**Problem requirements:** Return the data that follows exactly. Include every line.

**Data extract:**
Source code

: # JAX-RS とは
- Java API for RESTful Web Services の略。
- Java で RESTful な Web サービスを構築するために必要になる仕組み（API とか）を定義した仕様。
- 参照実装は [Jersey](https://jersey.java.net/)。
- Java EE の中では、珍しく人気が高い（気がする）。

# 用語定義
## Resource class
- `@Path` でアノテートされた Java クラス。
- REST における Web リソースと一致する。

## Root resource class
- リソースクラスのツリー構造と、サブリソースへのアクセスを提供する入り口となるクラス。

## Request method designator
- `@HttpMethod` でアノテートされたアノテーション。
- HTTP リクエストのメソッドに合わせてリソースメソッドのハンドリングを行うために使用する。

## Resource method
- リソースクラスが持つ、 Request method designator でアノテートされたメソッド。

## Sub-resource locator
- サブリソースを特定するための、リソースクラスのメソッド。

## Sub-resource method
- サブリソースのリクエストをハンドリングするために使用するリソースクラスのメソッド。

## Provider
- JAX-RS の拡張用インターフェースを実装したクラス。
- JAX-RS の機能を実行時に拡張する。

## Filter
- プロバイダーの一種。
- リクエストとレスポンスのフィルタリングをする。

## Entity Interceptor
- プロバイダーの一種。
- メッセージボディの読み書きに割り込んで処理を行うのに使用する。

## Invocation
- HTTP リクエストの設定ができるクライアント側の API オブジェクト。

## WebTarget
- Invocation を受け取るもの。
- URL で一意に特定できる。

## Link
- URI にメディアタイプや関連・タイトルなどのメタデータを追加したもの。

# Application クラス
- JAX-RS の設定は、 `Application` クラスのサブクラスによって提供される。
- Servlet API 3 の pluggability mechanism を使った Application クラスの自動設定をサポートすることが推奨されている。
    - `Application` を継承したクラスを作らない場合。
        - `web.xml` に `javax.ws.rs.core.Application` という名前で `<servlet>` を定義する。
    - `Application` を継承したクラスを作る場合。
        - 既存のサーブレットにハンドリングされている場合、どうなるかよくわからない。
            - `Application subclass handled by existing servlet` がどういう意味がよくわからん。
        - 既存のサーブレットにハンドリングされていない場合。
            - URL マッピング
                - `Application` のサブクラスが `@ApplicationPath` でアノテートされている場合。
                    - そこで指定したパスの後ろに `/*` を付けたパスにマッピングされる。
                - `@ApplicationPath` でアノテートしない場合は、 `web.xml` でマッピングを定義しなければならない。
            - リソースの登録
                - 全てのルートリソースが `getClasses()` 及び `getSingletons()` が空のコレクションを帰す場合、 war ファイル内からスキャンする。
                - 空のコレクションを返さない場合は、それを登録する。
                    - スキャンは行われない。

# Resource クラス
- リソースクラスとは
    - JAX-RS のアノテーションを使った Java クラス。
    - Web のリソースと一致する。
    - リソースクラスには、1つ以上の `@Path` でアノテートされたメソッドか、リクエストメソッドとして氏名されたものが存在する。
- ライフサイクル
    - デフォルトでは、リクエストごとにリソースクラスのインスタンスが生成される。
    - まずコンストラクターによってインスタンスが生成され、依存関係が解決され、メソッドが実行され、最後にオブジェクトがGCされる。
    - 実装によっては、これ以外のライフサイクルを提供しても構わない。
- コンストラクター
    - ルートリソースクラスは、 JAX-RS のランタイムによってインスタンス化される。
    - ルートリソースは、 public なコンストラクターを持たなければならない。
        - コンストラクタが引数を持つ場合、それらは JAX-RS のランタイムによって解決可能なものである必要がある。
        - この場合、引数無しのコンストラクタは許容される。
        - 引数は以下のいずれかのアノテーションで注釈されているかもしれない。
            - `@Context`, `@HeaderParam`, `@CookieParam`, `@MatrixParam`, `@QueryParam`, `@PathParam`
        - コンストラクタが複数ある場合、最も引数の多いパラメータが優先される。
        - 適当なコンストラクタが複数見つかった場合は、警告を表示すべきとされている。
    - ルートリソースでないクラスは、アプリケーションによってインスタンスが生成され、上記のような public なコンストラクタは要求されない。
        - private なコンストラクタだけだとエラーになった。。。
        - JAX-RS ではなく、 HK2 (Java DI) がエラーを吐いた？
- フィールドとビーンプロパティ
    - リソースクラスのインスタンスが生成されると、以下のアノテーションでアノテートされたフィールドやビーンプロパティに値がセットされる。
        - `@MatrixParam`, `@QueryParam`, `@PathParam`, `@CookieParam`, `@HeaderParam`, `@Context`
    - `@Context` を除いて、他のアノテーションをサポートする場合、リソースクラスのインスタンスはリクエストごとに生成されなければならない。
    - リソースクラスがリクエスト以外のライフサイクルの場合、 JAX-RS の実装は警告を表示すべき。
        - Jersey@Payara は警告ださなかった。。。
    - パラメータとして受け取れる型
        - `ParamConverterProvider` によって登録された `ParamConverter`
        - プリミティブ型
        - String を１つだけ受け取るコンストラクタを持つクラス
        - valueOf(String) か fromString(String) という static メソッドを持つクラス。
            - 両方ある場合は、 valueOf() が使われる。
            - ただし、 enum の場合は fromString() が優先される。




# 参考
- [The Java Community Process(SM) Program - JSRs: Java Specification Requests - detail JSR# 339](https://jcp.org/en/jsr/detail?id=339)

**Your solution:**
Source code

: # JAX-RS とは
- Java API for RESTful Web Services の略。
- Java で RESTful な Web サービスを構築するために必要になる仕組み（API とか）を定義した仕様。
- 参照実装は [Jersey](https://jersey.java.net/)。
- Java EE の中では、珍しく人気が高い（気がする）。

# 用語定義
## Resource class
- `@Path` でアノテートされた Java クラス。
- REST における Web リソースと一致する。

## Root resource class
- リソースクラスのツリー構造と、サブリソースへのアクセスを提供する入り口となるクラス。

## Request method designator
- `@HttpMethod` でアノテートされたアノテーション。
- HTTP リクエストのメソッドに合わせてリソースメソッドのハンドリングを行うために使用する。

## Resource method
- リソースクラスが持つ、 Request method designator でアノテートされたメソッド。

## Sub-resource locator
- サブリソースを特定するための、リソースクラスのメソッド。

## Sub-resource method
- サブリソースのリクエストをハンドリングするために使用するリソースクラスのメソッド。

## Provider
- JAX-RS の拡張用インターフェースを実装したクラス。
- JAX-RS の機能を実行時に拡張する。

## Filter
- プロバイダーの一種。
- リクエストとレスポンスのフィルタリングをする。

## Entity Interceptor
- プロバイダーの一種。
- メッセージボディの読み書きに割り込んで処理を行うのに使用する。

## Invocation
- HTTP リクエストの設定ができるクライアント側の API オブジェクト。

## WebTarget
- Invocation を受け取るもの。
- URL で一意に特定できる。

## Link
- URI にメディアタイプや関連・タイトルなどのメタデータを追加したもの。

# Application クラス
- JAX-RS の設定は、 `Application` クラスのサブクラスによって提供される。
- Servlet API 3 の pluggability mechanism を使った Application クラスの自動設定をサポートすることが推奨されている。
    - `Application` を継承したクラスを作らない場合。
        - `web.xml` に `javax.ws.rs.core.Application` という名前で `<servlet>` を定義する。
    - `Application` を継承したクラスを作る場合。
        - 既存のサーブレットにハンドリングされている場合、どうなるかよくわからない。
            - `Application subclass handled by existing servlet` がどういう意味がよくわからん。
        - 既存のサーブレットにハンドリングされていない場合。
            - URL マッピング
                - `Application` のサブクラスが `@ApplicationPath` でアノテートされている場合。
                    - そこで指定したパスの後ろに `/*` を付けたパスにマッピングされる。
                - `@ApplicationPath` でアノテートしない場合は、 `web.xml` でマッピングを定義しなければならない。
            - リソースの登録
                - 全てのルートリソースが `getClasses()` 及び `getSingletons()` が空のコレクションを帰す場合、 war ファイル内からスキャンする。
                - 空のコレクションを返さない場合は、それを登録する。
                    - スキャンは行われない。

# Resource クラス
- リソースクラスとは
    - JAX-RS のアノテーションを使った Java クラス。
    - Web のリソースと一致する。
    - リソースクラスには、1つ以上の `@Path` でアノテートされたメソッドか、リクエストメソッドとして氏名されたものが存在する。
- ライフサイクル
    - デフォルトでは、リクエストごとにリソースクラスのインスタンスが生成される。
    - まずコンストラクターによってインスタンスが生成され、依存関係が解決され、メソッドが実行され、最後にオブジェクトがGCされる。
    - 実装によっては、これ以外のライフサイクルを提供しても構わない。
- コンストラクター
    - ルートリソースクラスは、 JAX-RS のランタイムによってインスタンス化される。
    - ルートリソースは、 public なコンストラクターを持たなければならない。
        - コンストラクタが引数を持つ場合、それらは JAX-RS のランタイムによって解決可能なものである必要がある。
        - この場合、引数無しのコンストラクタは許容される。
        - 引数は以下のいずれかのアノテーションで注釈されているかもしれない。
            - `@Context`, `@HeaderParam`, `@CookieParam`, `@MatrixParam`, `@QueryParam`, `@PathParam`
        - コンストラクタが複数ある場合、最も引数の多いパラメータが優先される。
        - 適当なコンストラクタが複数見つかった場合は、警告を表示すべきとされている。
    - ルートリソースでないクラスは、アプリケーションによってインスタンスが生成され、上記のような public なコンストラクタは要求されない。
        - private なコンストラクタだけだとエラーになった。。。
        - JAX-RS ではなく、 HK2 (Java DI) がエラーを吐いた？
- フィールドとビーンプロパティ
    - リソースクラスのインスタンスが生成されると、以下のアノテーションでアノテートされたフィールドやビーンプロパティに値がセットされる。
        - `@MatrixParam`, `@QueryParam`, `@PathParam`, `@CookieParam`, `@HeaderParam`, `@Context`
    - `@Context` を除いて、他のアノテーションをサポートする場合、リソースクラスのインスタンスはリクエストごとに生成されなければならない。
    - リソースクラスがリクエスト以外のライフサイクルの場合、 JAX-RS の実装は警告を表示すべき。
        - Jersey@Payara は警告ださなかった。。。
    - パラメータとして受け取れる型
        - `ParamConverterProvider` によって登録された `ParamConverter`
        - プリミティブ型
        - String を１つだけ受け取るコンストラクタを持つクラス
        - valueOf(String) か fromString(String) という static メソッドを持つクラス。
            - 両方ある場合は、 valueOf() が使われる。
            - ただし、 enum の場合は fromString() が優先される。




# 参考
- [The Java Community Process(SM) Program - JSRs: Java Specification Requests - detail JSR# 339](https://jcp.org/en/jsr/detail?id=339)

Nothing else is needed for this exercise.